The U.S. list for NATO includes proposals to send AWACs surveillance planes and Patriot antimissile batteries to help defend Turkey, a NATO member whose bases U.S. officials are hoping to use as launching pads for possible air and land attacks on northern Iraq.
Other measures would include employing NATO naval forces to guard approaches to the Mediterranean Sea, through which U.S. warships and cargo vessels pass on their way to the Persian Gulf, and enlisting NATO troops to help guard bases in Europe and possibly elsewhere.
The United States has asked alliance authorities to look at substituting NATO forces for U.S. troops that might be redeployed from peacekeeping missions in the Balkans and elsewhere.

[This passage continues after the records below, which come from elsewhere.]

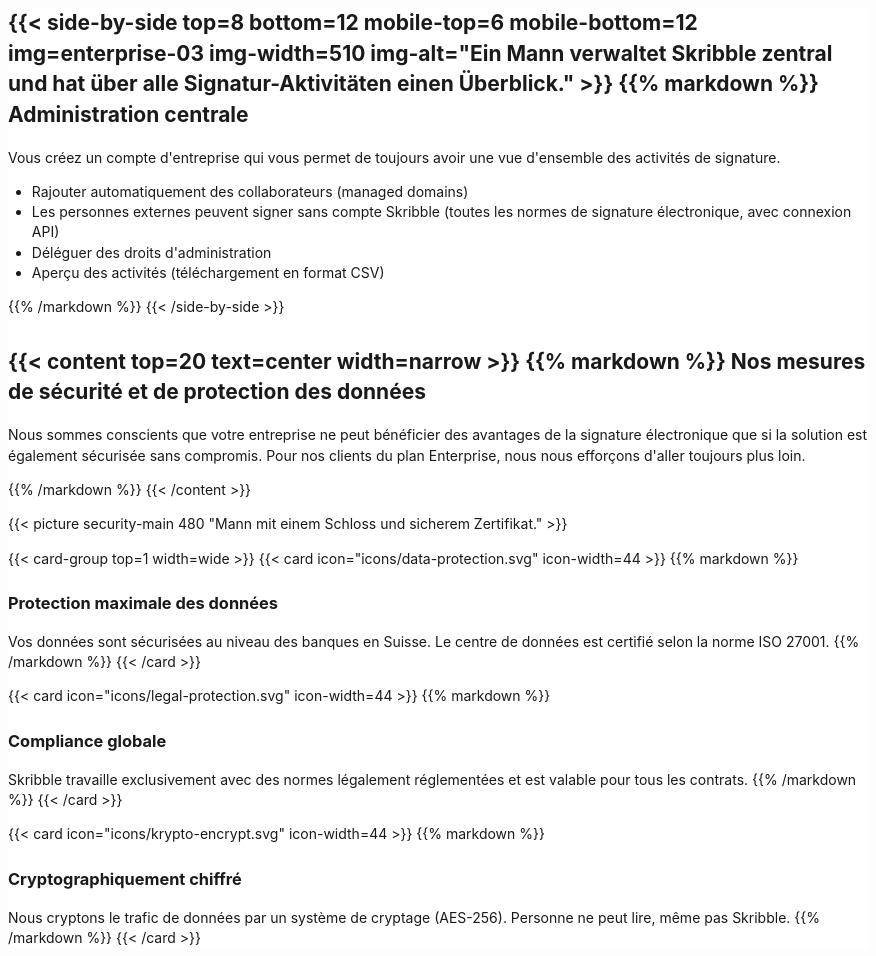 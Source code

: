 [//]: # (--------------------------------------------------------------------------------------------------------------)

{{< side-by-side top=8 bottom=12 mobile-top=6 mobile-bottom=12 img=enterprise-03 img-width=510 img-alt="Ein Mann verwaltet Skribble zentral und hat über alle Signatur-Aktivitäten einen Überblick." >}}
{{% markdown %}}
Administration centrale
---
Vous créez un compte d'entreprise qui vous permet de toujours avoir une vue d'ensemble des activités de signature.

- Rajouter automatiquement des collaborateurs (managed domains)
- Les personnes externes peuvent signer sans compte Skribble (toutes les normes de signature électronique, avec connexion API)
- Déléguer des droits d'administration
- Aperçu des activités (téléchargement en format CSV)

{{% /markdown %}}
{{< /side-by-side >}}

[//]: # (--------------------------------------------------------------------------------------------------------------)

{{< content top=20 text=center width=narrow >}}
{{% markdown %}}
Nos mesures de sécurité
et de protection des données
---
Nous sommes conscients que votre entreprise ne peut bénéficier des avantages de la signature électronique 
que si la solution est également sécurisée sans compromis.
Pour nos clients du plan Enterprise, nous nous efforçons d'aller toujours plus loin.

{{% /markdown %}}
{{< /content >}}

{{< picture security-main 480 "Mann mit einem Schloss und sicherem Zertifikat." >}}

{{< card-group top=1 width=wide >}}
{{< card icon="icons/data-protection.svg" icon-width=44 >}}
{{% markdown %}}
### Protection maximale des données
Vos données sont sécurisées au niveau des banques en Suisse. Le centre de données est certifié selon la norme ISO 27001.
{{% /markdown %}}
{{< /card >}}

{{< card icon="icons/legal-protection.svg" icon-width=44 >}}
{{% markdown %}}
### Compliance globale
Skribble travaille exclusivement avec des normes légalement réglementées et est valable pour tous les contrats.
{{% /markdown %}}
{{< /card >}}

{{< card icon="icons/krypto-encrypt.svg" icon-width=44 >}}
{{% markdown %}}
### Cryptographiquement chiffré
Nous cryptons le trafic de données par un système de cryptage (AES-256). Personne ne peut lire, même pas Skribble.
{{% /markdown %}}
{{< /card >}}
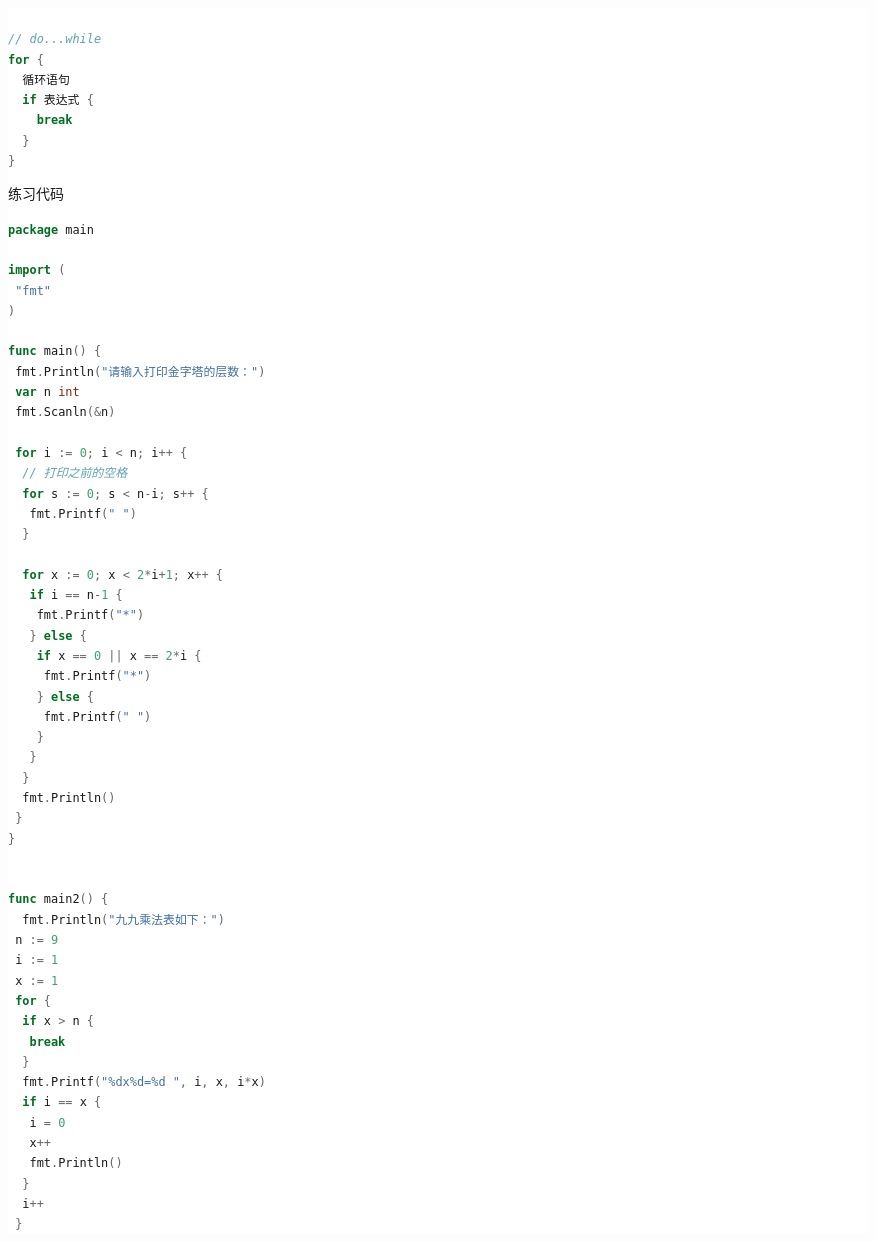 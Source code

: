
 ``` go

// do...while
for {
  循环语句
  if 表达式 {
    break
  }
}

```

练习代码

``` go
package main

import (
 "fmt"
)

func main() {
 fmt.Println("请输入打印金字塔的层数：")
 var n int
 fmt.Scanln(&n)

 for i := 0; i < n; i++ {
  // 打印之前的空格
  for s := 0; s < n-i; s++ {
   fmt.Printf(" ")
  }

  for x := 0; x < 2*i+1; x++ {
   if i == n-1 {
    fmt.Printf("*")
   } else {
    if x == 0 || x == 2*i {
     fmt.Printf("*")
    } else {
     fmt.Printf(" ")
    }
   }
  }
  fmt.Println()
 }
}


func main2() {
  fmt.Println("九九乘法表如下：")
 n := 9
 i := 1
 x := 1
 for {
  if x > n {
   break
  }
  fmt.Printf("%dx%d=%d ", i, x, i*x)
  if i == x {
   i = 0
   x++
   fmt.Println()
  }
  i++
 }
```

The Bush administration has been slow to approach NATO about lending its military weight to an operation against Iraq, recognizing the reluctance of some alliance members to support such an action. Most of the measures on the U.S. wish list could actually be accomplished without NATO backing, by drawing contributions from individual allies.
But the prospect of NATO again being sidelined in an important military operation, as it was in Afghanistan, has renewed concerns on both sides of the Atlantic about the alliance's relevance in the age of terrorism. The U.S. initiative appears intended not only to dispel such concerns but also to send a political signal to Iraq's president, Saddam Hussein, of greater international unity against him.

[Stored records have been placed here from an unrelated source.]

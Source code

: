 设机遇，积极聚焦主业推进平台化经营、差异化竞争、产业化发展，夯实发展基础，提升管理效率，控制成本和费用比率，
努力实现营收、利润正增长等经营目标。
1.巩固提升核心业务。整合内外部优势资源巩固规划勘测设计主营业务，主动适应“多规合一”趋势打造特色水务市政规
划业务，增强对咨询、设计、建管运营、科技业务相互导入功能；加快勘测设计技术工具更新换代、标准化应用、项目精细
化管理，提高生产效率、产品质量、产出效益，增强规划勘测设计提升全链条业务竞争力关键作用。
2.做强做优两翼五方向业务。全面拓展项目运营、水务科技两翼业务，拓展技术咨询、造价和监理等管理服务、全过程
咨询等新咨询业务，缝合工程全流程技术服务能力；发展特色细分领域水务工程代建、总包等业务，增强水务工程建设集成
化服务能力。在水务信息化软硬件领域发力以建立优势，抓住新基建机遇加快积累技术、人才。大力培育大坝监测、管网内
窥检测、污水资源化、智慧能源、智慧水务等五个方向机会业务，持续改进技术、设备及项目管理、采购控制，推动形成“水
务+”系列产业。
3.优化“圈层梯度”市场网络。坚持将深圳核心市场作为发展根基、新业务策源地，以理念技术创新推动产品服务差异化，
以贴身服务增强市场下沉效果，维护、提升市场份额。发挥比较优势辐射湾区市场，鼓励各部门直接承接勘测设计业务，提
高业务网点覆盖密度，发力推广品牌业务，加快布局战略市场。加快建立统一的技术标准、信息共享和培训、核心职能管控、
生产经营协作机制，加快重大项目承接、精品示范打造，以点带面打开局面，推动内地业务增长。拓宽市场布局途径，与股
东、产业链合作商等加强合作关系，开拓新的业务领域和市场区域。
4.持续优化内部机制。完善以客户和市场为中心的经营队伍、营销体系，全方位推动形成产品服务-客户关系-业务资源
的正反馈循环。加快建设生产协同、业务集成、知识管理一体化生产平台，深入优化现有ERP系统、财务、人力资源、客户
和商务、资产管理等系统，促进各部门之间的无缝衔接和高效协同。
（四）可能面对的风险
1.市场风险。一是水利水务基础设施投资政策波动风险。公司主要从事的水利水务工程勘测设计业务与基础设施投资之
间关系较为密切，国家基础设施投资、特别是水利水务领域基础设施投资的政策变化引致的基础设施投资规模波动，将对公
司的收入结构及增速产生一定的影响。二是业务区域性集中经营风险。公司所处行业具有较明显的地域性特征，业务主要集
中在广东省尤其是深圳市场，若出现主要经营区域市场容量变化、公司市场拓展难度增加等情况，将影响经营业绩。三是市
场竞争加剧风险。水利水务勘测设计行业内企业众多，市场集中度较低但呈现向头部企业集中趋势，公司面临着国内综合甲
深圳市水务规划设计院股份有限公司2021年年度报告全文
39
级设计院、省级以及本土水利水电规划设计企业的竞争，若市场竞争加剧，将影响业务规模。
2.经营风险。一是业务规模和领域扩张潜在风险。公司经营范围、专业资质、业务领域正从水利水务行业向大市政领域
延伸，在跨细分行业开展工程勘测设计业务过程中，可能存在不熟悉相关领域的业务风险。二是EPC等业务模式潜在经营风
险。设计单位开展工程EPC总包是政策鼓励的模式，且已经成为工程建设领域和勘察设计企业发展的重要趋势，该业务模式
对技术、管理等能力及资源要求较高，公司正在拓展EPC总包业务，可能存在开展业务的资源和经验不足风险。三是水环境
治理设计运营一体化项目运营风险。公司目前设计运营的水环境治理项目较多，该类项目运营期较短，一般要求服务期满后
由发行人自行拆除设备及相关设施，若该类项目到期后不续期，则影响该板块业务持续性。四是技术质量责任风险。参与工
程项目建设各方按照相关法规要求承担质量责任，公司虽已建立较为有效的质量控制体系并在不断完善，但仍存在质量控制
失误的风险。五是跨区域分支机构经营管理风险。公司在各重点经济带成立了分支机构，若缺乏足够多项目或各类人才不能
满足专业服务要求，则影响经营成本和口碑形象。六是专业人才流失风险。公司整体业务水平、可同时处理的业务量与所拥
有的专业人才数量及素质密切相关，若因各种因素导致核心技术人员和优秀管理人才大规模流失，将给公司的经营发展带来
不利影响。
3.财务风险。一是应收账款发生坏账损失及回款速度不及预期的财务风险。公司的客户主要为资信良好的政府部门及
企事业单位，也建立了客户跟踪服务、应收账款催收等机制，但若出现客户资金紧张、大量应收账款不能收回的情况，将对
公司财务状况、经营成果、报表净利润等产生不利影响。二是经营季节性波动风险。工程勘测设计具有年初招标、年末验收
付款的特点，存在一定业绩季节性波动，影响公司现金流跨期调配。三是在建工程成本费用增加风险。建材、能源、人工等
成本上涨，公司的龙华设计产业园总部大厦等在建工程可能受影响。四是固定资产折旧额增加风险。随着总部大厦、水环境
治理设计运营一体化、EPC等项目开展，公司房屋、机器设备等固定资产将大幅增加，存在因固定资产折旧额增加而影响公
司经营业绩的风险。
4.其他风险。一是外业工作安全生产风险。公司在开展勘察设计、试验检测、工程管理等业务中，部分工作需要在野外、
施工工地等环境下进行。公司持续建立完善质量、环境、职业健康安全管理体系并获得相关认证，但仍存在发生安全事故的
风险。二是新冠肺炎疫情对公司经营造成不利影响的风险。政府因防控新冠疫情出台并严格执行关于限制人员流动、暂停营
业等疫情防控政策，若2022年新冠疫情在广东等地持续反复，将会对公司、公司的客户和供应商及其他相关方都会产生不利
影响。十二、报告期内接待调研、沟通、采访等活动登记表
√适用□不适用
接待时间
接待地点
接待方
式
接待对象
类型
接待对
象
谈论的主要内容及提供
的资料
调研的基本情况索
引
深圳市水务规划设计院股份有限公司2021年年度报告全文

Even so, a senior administration official who briefed reporters here said many of the discussions with allies have been conducted between the United States and individual NATO members, rather than within the alliance as a whole.
One potential stumbling block may be Germany, whose chancellor, Gerhard Schroeder, remains opposed to sending his country's forces into Iraq. German officials have offered to help provide protection for U.S. bases in Germany and also have indicated willingness to allow the use of German bases and airspace for U.S. military aircraft engaged in a war, according to U.S. officials here.
But the Germans have been reluctant to let their personnel be used on NATO's AWACs aircraft or ships in a war with Iraq. They also have so far rejected a U.S. request that an invasion force be allowed to take into Iraq some German equipment already in Kuwait City, according to a senior diplomat. The equipment would be used to detect chemical and biological warfare agents.
Turkey also continues to balk at hosting large numbers of U.S. ground forces, although it has indicated that it would allow the United States to use Turkish air bases to strike Iraq if the United Nations backs the use of force.